- **AIM OF THE TASK**: Starting at the first line of the material below, retype each line exactly until you reach the line with "They are visible", which is also included; pictures stay out.

━━ GIVEN DATA

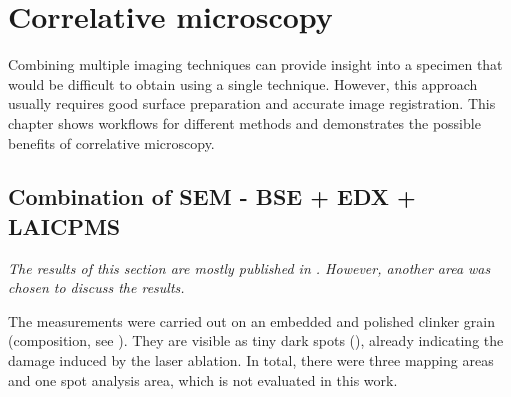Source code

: \chapter{Correlative microscopy}

Combining multiple imaging techniques can provide insight into a specimen that would be difficult to obtain using a single technique.
However, this approach usually requires good surface preparation and accurate image registration.
This chapter shows workflows for different methods and demonstrates the possible benefits of correlative microscopy.







\section{Combination of \acs*{SEM} - \acs*{BSE} + \acs*{EDX} + \acs*{LAICPMS} }
\label{sec:corr_laicpms}

\textit{The results of this section are mostly published in \textcite{kleiner.2022b}. However, another area was chosen to discuss the results.}

The measurements were carried out on an embedded and polished clinker grain (composition, see ).
They are visible as tiny dark spots (), already indicating the damage induced by the laser ablation.
In total, there were three mapping areas and one spot analysis area, which is not evaluated in this work.



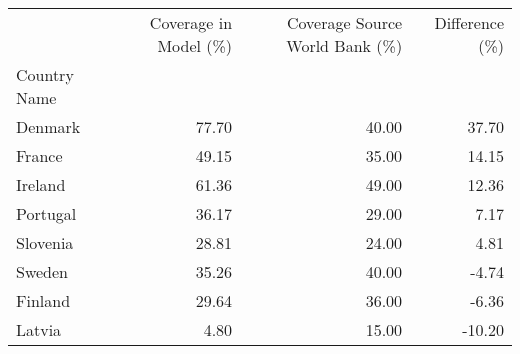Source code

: \begin{tabular}{lrrr}
\toprule
 & Coverage in Model (\%) & Coverage Source World Bank (\%) & Difference (\%) \\
Country Name &  &  &  \\
\midrule
Denmark & 77.70 & 40.00 & 37.70 \\
France & 49.15 & 35.00 & 14.15 \\
Ireland & 61.36 & 49.00 & 12.36 \\
Portugal & 36.17 & 29.00 & 7.17 \\
Slovenia & 28.81 & 24.00 & 4.81 \\
Sweden & 35.26 & 40.00 & -4.74 \\
Finland & 29.64 & 36.00 & -6.36 \\
Latvia & 4.80 & 15.00 & -10.20 \\
\bottomrule
\end{tabular}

━━━━

- **RESULT BELOW**:
Source code

: \chapter{Correlative microscopy}

Combining multiple imaging techniques can provide insight into a specimen that would be difficult to obtain using a single technique.
However, this approach usually requires good surface preparation and accurate image registration.
This chapter shows workflows for different methods and demonstrates the possible benefits of correlative microscopy.







\section{Combination of \acs*{SEM} - \acs*{BSE} + \acs*{EDX} + \acs*{LAICPMS} }
\label{sec:corr_laicpms}

\textit{The results of this section are mostly published in \textcite{kleiner.2022b}. However, another area was chosen to discuss the results.}

The measurements were carried out on an embedded and polished clinker grain (composition, see ).
They are visible as tiny dark spots (), already indicating the damage induced by the laser ablation.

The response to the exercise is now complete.